[EXERCISE BRIEF]: The word "nextMarkedObject" occurs in some of the lines below; copy each of those lines.

[DATASET RECORDS]:

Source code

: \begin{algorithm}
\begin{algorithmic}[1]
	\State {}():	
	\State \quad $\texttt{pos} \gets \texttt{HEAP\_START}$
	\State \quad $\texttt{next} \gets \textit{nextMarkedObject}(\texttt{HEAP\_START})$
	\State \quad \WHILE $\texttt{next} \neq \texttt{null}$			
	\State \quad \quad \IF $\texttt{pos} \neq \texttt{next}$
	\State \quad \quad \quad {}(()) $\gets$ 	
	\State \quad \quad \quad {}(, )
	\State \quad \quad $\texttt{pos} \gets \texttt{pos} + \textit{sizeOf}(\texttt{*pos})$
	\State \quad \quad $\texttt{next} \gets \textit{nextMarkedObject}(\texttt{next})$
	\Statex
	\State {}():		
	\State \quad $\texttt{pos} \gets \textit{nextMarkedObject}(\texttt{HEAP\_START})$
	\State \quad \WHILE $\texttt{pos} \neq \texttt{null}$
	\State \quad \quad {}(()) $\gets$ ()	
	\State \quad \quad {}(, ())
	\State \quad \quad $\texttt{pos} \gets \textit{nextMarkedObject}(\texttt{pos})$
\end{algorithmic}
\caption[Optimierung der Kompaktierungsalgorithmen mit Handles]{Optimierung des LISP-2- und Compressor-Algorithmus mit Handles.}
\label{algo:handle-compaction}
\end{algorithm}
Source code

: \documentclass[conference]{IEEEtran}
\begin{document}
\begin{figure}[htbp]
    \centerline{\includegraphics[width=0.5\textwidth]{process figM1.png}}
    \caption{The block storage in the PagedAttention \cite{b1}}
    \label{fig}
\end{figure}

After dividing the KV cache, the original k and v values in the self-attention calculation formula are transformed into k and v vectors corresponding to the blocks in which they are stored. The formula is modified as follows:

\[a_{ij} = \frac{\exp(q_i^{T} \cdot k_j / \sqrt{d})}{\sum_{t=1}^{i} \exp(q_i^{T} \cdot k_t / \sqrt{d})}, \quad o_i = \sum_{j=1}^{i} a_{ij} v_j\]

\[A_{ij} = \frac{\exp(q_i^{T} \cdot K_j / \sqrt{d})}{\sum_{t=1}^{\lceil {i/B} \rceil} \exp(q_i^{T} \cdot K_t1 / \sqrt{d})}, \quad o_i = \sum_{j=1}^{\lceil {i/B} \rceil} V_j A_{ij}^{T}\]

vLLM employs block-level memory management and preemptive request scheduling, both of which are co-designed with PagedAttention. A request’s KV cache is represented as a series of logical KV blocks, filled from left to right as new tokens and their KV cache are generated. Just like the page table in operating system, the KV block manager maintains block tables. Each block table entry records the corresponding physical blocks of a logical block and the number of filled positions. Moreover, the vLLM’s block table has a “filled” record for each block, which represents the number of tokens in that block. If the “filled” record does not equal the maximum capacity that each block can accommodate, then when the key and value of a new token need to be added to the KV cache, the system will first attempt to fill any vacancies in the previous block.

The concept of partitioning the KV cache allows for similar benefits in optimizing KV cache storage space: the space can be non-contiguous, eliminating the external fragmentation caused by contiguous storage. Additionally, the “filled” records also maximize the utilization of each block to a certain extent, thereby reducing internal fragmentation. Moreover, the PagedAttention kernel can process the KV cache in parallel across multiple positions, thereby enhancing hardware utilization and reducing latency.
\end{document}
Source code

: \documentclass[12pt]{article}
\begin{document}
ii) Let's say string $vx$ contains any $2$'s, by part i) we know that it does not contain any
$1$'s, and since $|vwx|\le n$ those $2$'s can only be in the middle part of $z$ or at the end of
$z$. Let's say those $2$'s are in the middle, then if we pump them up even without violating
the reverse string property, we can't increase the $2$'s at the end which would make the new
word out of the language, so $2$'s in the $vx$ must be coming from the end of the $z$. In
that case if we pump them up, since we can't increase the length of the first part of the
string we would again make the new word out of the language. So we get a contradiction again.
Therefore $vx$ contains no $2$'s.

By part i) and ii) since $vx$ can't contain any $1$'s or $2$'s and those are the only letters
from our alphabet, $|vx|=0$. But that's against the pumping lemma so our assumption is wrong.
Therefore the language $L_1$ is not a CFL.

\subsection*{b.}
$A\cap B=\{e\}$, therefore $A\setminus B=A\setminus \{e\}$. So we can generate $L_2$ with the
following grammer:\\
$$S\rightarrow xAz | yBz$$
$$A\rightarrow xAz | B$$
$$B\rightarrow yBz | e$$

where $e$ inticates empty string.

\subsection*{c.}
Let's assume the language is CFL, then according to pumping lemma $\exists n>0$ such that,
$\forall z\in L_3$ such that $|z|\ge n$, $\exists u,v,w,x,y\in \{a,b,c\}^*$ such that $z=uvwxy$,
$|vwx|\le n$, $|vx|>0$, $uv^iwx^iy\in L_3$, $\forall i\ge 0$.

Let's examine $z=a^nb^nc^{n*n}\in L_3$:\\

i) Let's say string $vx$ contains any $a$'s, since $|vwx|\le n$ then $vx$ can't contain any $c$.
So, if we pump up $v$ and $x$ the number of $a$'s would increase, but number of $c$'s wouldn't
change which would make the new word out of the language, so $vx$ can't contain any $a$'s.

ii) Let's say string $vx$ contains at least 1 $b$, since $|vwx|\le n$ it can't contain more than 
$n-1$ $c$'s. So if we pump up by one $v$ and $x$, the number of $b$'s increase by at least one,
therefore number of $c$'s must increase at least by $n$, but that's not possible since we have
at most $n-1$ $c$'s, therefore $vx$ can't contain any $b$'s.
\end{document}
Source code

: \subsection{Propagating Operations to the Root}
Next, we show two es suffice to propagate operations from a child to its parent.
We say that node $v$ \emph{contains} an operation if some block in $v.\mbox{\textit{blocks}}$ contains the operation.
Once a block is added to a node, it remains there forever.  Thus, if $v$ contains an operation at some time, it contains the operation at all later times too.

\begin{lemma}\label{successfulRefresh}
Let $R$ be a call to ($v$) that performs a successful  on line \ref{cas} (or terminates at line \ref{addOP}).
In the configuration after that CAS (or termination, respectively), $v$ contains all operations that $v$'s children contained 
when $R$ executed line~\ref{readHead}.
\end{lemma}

[ANSWER TO THE PROBLEM]:
	\State \quad $\texttt{next} \gets \textit{nextMarkedObject}(\texttt{HEAP\_START})$
	\State \quad \quad $\texttt{next} \gets \textit{nextMarkedObject}(\texttt{next})$
	\State \quad $\texttt{pos} \gets \textit{nextMarkedObject}(\texttt{HEAP\_START})$
	\State \quad \quad $\texttt{pos} \gets \textit{nextMarkedObject}(\texttt{pos})$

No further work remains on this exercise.